(American Press Archives)
Last Modified: Saturday, September 21, 2013 11:00 PM
As rain battered Southwest Louisiana overnight Friday and into Saturday, many local residents noticed flash flood warnings pop up not only on their televisions, but in text messages on their phones.
The messages aren’t coming directly from the National Weather Service. Instead, the texts are courtesy of your specific cellular service provider.
Joe Rua, a meteorologist for the weather service, said the alerts aren’t anything new and should be a regular occurrence shortly.
“It’s government mandated, but it’s all through your own service provider,” he said. “It’s supposed to be a nationwide thing here soon. If there is an EMS-type message sent out, then the phone should go off. My phone was going off last night, and I have AT&T.”

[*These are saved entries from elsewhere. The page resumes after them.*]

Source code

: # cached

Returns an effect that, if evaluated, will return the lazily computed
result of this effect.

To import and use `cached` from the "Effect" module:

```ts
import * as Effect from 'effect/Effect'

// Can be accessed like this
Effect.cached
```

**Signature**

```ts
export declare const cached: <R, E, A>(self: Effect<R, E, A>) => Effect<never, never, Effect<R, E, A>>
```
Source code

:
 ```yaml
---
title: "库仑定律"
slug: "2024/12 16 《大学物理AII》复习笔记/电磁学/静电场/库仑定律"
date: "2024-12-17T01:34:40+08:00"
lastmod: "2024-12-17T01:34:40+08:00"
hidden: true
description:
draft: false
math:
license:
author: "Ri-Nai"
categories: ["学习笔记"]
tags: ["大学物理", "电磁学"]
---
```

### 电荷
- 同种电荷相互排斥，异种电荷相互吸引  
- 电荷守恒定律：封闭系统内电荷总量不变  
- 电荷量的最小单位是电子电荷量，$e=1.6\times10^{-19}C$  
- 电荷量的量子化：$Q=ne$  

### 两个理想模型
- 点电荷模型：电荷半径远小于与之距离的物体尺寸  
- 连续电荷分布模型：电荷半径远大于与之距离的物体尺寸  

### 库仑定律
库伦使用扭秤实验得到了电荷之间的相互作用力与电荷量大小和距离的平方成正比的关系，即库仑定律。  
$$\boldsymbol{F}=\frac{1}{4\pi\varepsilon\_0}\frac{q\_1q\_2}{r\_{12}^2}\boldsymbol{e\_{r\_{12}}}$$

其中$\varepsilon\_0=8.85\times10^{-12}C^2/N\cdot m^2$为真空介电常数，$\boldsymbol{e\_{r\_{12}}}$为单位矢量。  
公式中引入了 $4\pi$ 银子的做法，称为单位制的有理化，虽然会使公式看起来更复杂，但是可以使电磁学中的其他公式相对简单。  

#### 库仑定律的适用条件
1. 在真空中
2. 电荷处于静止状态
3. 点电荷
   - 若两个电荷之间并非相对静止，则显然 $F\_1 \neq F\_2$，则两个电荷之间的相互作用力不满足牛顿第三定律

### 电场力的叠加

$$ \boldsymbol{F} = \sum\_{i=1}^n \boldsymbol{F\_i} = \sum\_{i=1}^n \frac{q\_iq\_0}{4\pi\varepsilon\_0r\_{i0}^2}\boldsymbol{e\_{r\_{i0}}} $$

The flash flood warnings rang true for certain parts of the area. Calcasieu Parish, southern Beauregard Parish and southwest Allen Parish were in the bull’s-eye of the severe weather.
“There’s been a lot of street flooding,” Rua said. “There’s been flooding in homes in northern Moss Bluff. Basically, it’s street flooding that has spilled over into the homes.”
The worst of the storm system, which Rua described as a slow-moving funnel that ran into some tropical moisture, has passed through the area. Rua said the Calcasieu River near Old Town Bay will start cresting Sunday and that the water will recede the following day.
“Right now, the front has moved through us, and the clouds should move out tonight,” he said.